Whether its in the caf, on Lone Mountain, fair trade or regular trade, any real USF coffee drinker knows that coffee on this campus sucks. It even sucks at Crossroads where it’s sold under the Peet’s label. Why Peet’s allows Crossroads to serve its coffee at such a substandard level escapes me.
But thankfully, we have Starbucks right down the street, even if it is down the street. And all day long a steady stream of students, faculty and staff make their way to that Mecca of Java, determined not to squander their dollars on Bon Appetit’s weak, often over roasted blend.
Recently, Starbucks rolled out a new product that should perk the interest of the heavily caffeinated among us. The Starbucks Gold Card is not a credit card, it’s a membership card that costs $25 a year. In return for buying the card, members get 10 percent off purchases at participating Starbucks stores, a free drink when they buy the card and a free drink on their birthday. The card program also offers two hours of free Wi-Fi every day.
$25 is no small sum for the college student to shell out, especially in light of harsh economic times and a weak job market, so I use this column to help you decide if paying $25 for the Starbucks Gold Card is a good buy for you, and if so, how long it will take to realize a positive return on your investment.

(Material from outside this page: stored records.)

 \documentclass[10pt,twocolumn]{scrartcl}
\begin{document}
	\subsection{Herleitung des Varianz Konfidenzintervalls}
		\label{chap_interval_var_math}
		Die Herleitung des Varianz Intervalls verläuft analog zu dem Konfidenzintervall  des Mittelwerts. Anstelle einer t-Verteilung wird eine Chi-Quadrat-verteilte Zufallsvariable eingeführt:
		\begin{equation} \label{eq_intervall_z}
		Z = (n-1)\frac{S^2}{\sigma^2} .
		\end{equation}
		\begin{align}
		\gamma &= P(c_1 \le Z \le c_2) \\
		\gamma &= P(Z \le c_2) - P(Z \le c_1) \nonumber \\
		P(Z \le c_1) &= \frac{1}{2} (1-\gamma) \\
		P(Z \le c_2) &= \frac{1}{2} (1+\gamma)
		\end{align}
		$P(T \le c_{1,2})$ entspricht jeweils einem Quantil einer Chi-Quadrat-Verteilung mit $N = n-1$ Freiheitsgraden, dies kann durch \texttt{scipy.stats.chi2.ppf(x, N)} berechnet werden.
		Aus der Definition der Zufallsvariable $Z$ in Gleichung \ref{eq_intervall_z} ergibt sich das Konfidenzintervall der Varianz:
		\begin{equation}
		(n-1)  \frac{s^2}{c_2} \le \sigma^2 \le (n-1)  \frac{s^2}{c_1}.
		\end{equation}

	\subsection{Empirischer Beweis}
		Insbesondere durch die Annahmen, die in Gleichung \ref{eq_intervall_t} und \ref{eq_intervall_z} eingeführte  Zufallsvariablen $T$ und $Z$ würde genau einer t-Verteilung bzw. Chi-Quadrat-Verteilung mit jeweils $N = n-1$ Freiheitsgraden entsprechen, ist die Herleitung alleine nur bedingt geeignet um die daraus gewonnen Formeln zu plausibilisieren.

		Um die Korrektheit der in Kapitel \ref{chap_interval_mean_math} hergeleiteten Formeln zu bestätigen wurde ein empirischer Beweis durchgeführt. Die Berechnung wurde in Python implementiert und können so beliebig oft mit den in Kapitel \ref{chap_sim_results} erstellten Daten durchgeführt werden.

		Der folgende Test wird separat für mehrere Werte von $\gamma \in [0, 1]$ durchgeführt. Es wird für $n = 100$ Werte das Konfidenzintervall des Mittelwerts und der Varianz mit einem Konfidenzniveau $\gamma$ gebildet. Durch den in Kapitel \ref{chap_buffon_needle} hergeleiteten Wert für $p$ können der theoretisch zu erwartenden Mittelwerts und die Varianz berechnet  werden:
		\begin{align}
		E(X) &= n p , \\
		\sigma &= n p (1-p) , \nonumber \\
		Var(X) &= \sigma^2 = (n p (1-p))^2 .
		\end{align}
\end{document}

In finance-speak, the Gold Card behaves a lot like a bond, so we can determine its value much the same way we would calculate the value of a bond, albeit an unusual one. You buy the card (bond) for $25 up front, minus the free drink, and then the card issuer makes periodic payments to you in the form of a 10 percent discount on your coffee purchase.
Doing the actual valuation requires making a few assumptions about your coffee intake. Lets assume you go to Starbucks once every day and order a grande Americano for $2.15. Lets also assume that you don’t care about the free wireless and forget about the complementary birthday drink.
With the card, you are paying $25 minus $2.15 for the free drink which is $22.85 up front. You then get daily “payments” of 10 percent of $2.15, which is tiny_mce_marker.215.
Using the discounted cash flows I receive from Starbucks, I would break even on this $22.85 investment in the card in my 16th week of the program, or the length of one semester. After that, it would be like getting the 10 percent discount for free.
Lets say, however, that I don’t have $25 in cash, but in stead want to purchase the Gold Card on my credit card. Even when paying an 18 percent interest rate on the $25 credit card balance, it would only take a little longer than a semester for the 10 percent discount to offset the cost of the interest payments. However, I would have to treat the 10 percent discount as money earned and use that money to pay down the balance of my credit card.
It seems to me that the new Starbucks Gold Card is a good buy for the daily coffee drinker, even without factoring in free Wi-Fi or that the 10 percent discount applies to purchases of food and merchandise.
But of course, if USF’s on-campus café’s could get their act together and produce good coffee at a competitive price, I would save myself the walk down Fulton street.
Hunter Patterson is a senior economics major.